START Records for the exercise

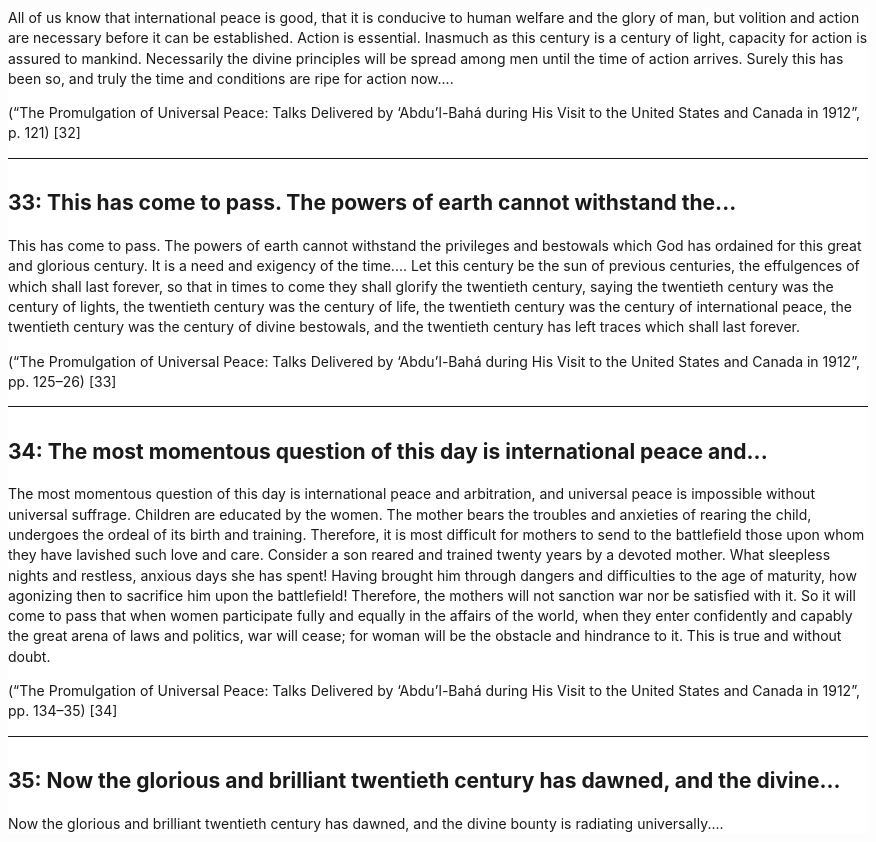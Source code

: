 All of us know that international peace is good, that it is conducive to human welfare and the glory of man, but volition and action are necessary before it can be established. Action is essential. Inasmuch as this century is a century of light, capacity for action is assured to mankind. Necessarily the divine principles will be spread among men until the time of action arrives. Surely this has been so, and truly the time and conditions are ripe for action now....

(“The Promulgation of Universal Peace: Talks Delivered by ‘Abdu’l-Bahá during His Visit to the United States and Canada in 1912”, p. 121) [32]

---

## 33: This has come to pass. The powers of earth cannot withstand the...

This has come to pass. The powers of earth cannot withstand the privileges and bestowals which God has ordained for this great and glorious century. It is a need and exigency of the time.... Let this century be the sun of previous centuries, the effulgences of which shall last forever, so that in times to come they shall glorify the twentieth century, saying the twentieth century was the century of lights, the twentieth century was the century of life, the twentieth century was the century of international peace, the twentieth century was the century of divine bestowals, and the twentieth century has left traces which shall last forever.

(“The Promulgation of Universal Peace: Talks Delivered by ‘Abdu’l-Bahá during His Visit to the United States and Canada in 1912”, pp. 125–26) [33]

---

## 34: The most momentous question of this day is international peace and...

The most momentous question of this day is international peace and arbitration, and universal peace is impossible without universal suffrage. Children are educated by the women. The mother bears the troubles and anxieties of rearing the child, undergoes the ordeal of its birth and training. Therefore, it is most difficult for mothers to send to the battlefield those upon whom they have lavished such love and care. Consider a son reared and trained twenty years by a devoted mother. What sleepless nights and restless, anxious days she has spent! Having brought him through dangers and difficulties to the age of maturity, how agonizing then to sacrifice him upon the battlefield! Therefore, the mothers will not sanction war nor be satisfied with it. So it will come to pass that when women participate fully and equally in the affairs of the world, when they enter confidently and capably the great arena of laws and politics, war will cease; for woman will be the obstacle and hindrance to it. This is true and without doubt.

(“The Promulgation of Universal Peace: Talks Delivered by ‘Abdu’l-Bahá during His Visit to the United States and Canada in 1912”, pp. 134–35) [34]

---

## 35: Now the glorious and brilliant twentieth century has dawned, and the divine...

Now the glorious and brilliant twentieth century has dawned, and the divine bounty is radiating universally....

END Records for the exercise

- _Required work_: Which of the lines in the material above contain "dawned"? Copy each one out.

- _Solution_:
## 35: Now the glorious and brilliant twentieth century has dawned, and the divine...
Now the glorious and brilliant twentieth century has dawned, and the divine bounty is radiating universally....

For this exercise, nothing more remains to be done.